──────── Exercise inputs ────────

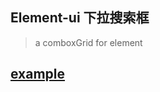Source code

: ## Element-ui 下拉搜索框

> a comboxGrid for element

## [example](https://github.com/wbmins/blog/blob/master/code/vue/comboxGrid/demo.vue)
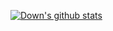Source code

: [![Down's github stats](https://github-readme-stats.vercel.app/api?username=Down-s)](https://github.com/anuraghazra/github-readme-stats)
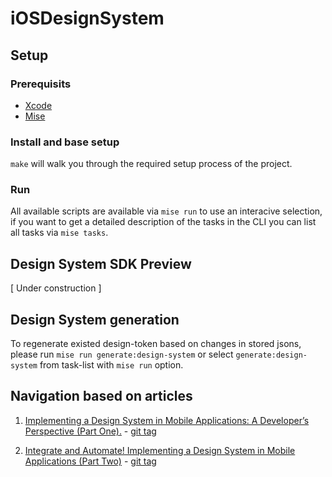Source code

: # iOSDesignSystem

## Setup 

### Prerequisits

- [Xcode](https://developer.apple.com/xcode)
- [Mise](https://mise.jdx.dev/getting-started.html#quickstart)

### Install and base setup

`make` will walk you through the required setup process of the project.

### Run 

All available scripts are available via `mise run` to use an interacive selection, if you want to get a detailed description of the tasks in the CLI you can list all tasks via `mise tasks`.

## Design System SDK Preview

[ Under construction ]

## Design System generation

To regenerate existed design-token based on changes in stored jsons, please run `mise run generate:design-system` or select `generate:design-system` from task-list with `mise run` option.

## Navigation based on articles

1. [Implementing a Design System in Mobile Applications: A Developer’s Perspective (Part One).](https://medium.com/@ivanfomenko/implementing-a-design-system-in-mobile-applications-a-developers-perspective-part-one-c36d5cbf655f) - [git tag]()

2. [Integrate and Automate! Implementing a Design System in Mobile Applications (Part Two)](https://medium.com/@ivanfomenko/integrate-and-automate-implementing-a-design-system-in-mobile-applications-part-two-2939ddf720d4) - [git tag]()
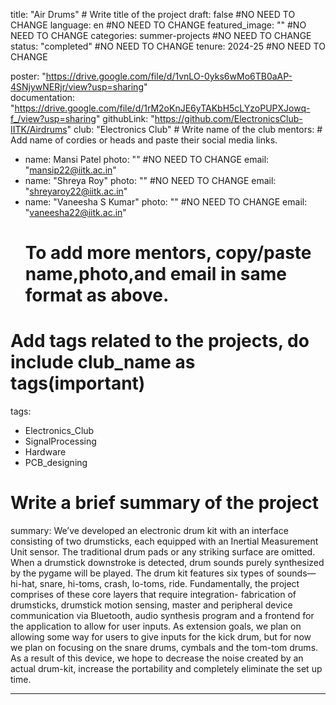 title: "Air Drums"   # Write title of the project
draft: false    #NO NEED TO CHANGE
language: en    #NO NEED TO CHANGE
featured_image: ""  #NO NEED TO CHANGE
categories: summer-projects     #NO NEED TO CHANGE
status: "completed"     #NO NEED TO CHANGE
tenure: 2024-25   #NO NEED TO CHANGE

poster: "https://drive.google.com/file/d/1vnLO-0yks6wMo6TB0aAP-4SNjywNERjr/view?usp=sharing"     
documentation: "https://drive.google.com/file/d/1rM2oKnJE6yTAKbH5cLYzoPUPXJowq-f_/view?usp=sharing"
githubLink: "https://github.com/ElectronicsClub-IITK/Airdrums"
club: "Electronics Club"   # Write name of the club
mentors:
    # Add name of cordies or heads and paste their social media links.
  - name: Mansi Patel
    photo: ""   #NO NEED TO CHANGE
    email: "mansip22@iitk.ac.in"
  - name: "Shreya Roy"
    photo: ""   #NO NEED TO CHANGE
    email: "shreyaroy22@iitk.ac.in"
  - name: "Vaneesha S Kumar"
    photo: ""   #NO NEED TO CHANGE
    email: "vaneesha22@iitk.ac.in"
    # To add more mentors, copy/paste name,photo,and email in same format as above.

# Add tags related to the projects, do include club_name as tags(important)
tags: 
  - Electronics_Club
  - SignalProcessing
  - Hardware
  - PCB_designing    

# Write a brief summary of the project
summary: We’ve developed an electronic drum kit with an interface consisting of two drumsticks, each equipped with an Inertial Measurement Unit sensor. The traditional drum pads or any striking surface are omitted. When a drumstick downstroke is detected, drum sounds purely synthesized by the pygame will be played. The drum kit features six types of sounds—hi-hat, snare, hi-toms, crash, lo-toms, ride.
Fundamentally, the project comprises of these core layers that require integration- fabrication of drumsticks, drumstick motion sensing, master and peripheral device communication via Bluetooth, audio synthesis program and a frontend for the application to allow for user inputs. As extension goals, we plan on allowing some way for users to give inputs for the kick drum, but for now we plan on focusing on the snare drums, cymbals and the tom-tom drums. As a result of this device, we hope to decrease the noise created by an actual drum-kit, increase the portability and completely eliminate the set up time.


---

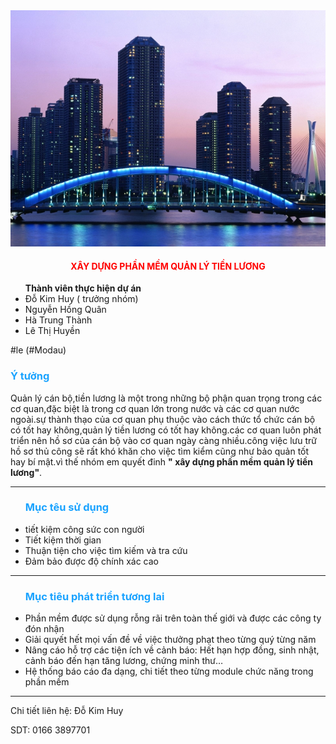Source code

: <img src="IMG/1.jpg">


<h4 style="color:red; text-align:center;"> XÂY DỰNG PHẦN MỀM QUẢN LÝ TIỀN LƯƠNG </h4>
<ul> <strong>Thành viên thực hiện dự án</strong></pl>
<li> Đỗ Kim Huy ( trưởng nhóm)</li>
<li> Nguyễn Hồng Quân </li>
<li> Hà Trung Thành</li>
<li> Lê Thị Huyền </li></ul>
#le (#Modau)
<h3 style="color:#1aa3ff;">Ý tưởng </h3>
<p>Quản lý cán bộ,tiền lương là một trong những bộ phận quan trọng trong các cơ quan,đặc biệt là trong cơ quan lớn trong nước và các cơ quan nước ngoài.sự thành thạo của cơ quan phụ thuộc vào cách thức tổ chức cán bộ có tốt hay không,quản lý tiền lương có tốt hay không.các cơ  quan luôn phát triển nên hồ sơ của cán bộ vào cơ quan ngày càng nhiều.công việc lưu trữ hồ sơ thủ công sẽ rất khó khăn cho việc tìm kiểm cũng như bảo quản tốt hay bí mật.vì thế nhóm em quyết đinh <strong>" xây dựng phần mềm quản lý tiền lương"</strong>.</p>
<hr>
<ul><h3 style="color:#1aa3ff;"><strong> Mục têu sử dụng</strong> </h3>
<li> tiết kiệm công sức con người</li>
<li>Tiết kiệm thời gian</li>
<li>Thuận tiện cho việc tìm kiếm  và tra cứu</li>
<li>Đảm bảo được độ chính xác cao</li></ul>
<hr>
<ul><h3 style="color:#1aa3ff"> Mục tiêu phát triển tương lai </h3>
<li> Phần mềm được sử dụng rỗng rãi trên toàn thế giới và được các công ty đón nhận</li>
<li> Giải quyết hết mọi vấn đề về việc thưởng phạt theo từng quý từng năm</li>
<li> Nâng cáo hỗ trợ các tiện ích về cảnh báo: Hết hạn hợp đồng, sinh nhật, cảnh báo đến hạn tăng lương, chứng minh thư…</li>
<li>Hệ thống báo cáo đa dạng, chi tiết theo từng module chức năng trong phần mềm</li></ul>
<hr>
<a name="Modau"></a>
<p> Chi tiết liên hệ: Đỗ Kim Huy</p>
<p>SDT: 0166 3897701</p>
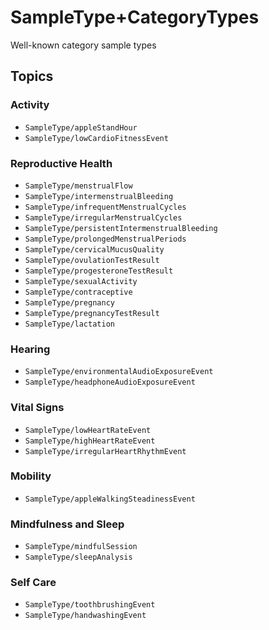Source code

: # SampleType+CategoryTypes

Well-known category sample types


## Topics

### Activity
- ``SampleType/appleStandHour``
- ``SampleType/lowCardioFitnessEvent``

### Reproductive Health
- ``SampleType/menstrualFlow``
- ``SampleType/intermenstrualBleeding``
- ``SampleType/infrequentMenstrualCycles``
- ``SampleType/irregularMenstrualCycles``
- ``SampleType/persistentIntermenstrualBleeding``
- ``SampleType/prolongedMenstrualPeriods``
- ``SampleType/cervicalMucusQuality``
- ``SampleType/ovulationTestResult``
- ``SampleType/progesteroneTestResult``
- ``SampleType/sexualActivity``
- ``SampleType/contraceptive``
- ``SampleType/pregnancy``
- ``SampleType/pregnancyTestResult``
- ``SampleType/lactation``

### Hearing
- ``SampleType/environmentalAudioExposureEvent``
- ``SampleType/headphoneAudioExposureEvent``

### Vital Signs
- ``SampleType/lowHeartRateEvent``
- ``SampleType/highHeartRateEvent``
- ``SampleType/irregularHeartRhythmEvent``

### Mobility
- ``SampleType/appleWalkingSteadinessEvent``

### Mindfulness and Sleep
- ``SampleType/mindfulSession``
- ``SampleType/sleepAnalysis``

### Self Care
- ``SampleType/toothbrushingEvent``
- ``SampleType/handwashingEvent``
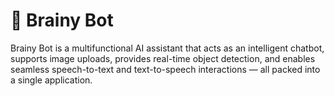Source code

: # **🧠 Brainy Bot**

Brainy Bot is a multifunctional AI assistant that acts as an intelligent chatbot, supports image uploads, provides real-time object detection, and enables seamless speech-to-text and text-to-speech interactions — all packed into a single application.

────────

* [Exercise]: Lines containing the word "google" are to be tallied across the entries above; give only the resulting count.

* [Task output]: 2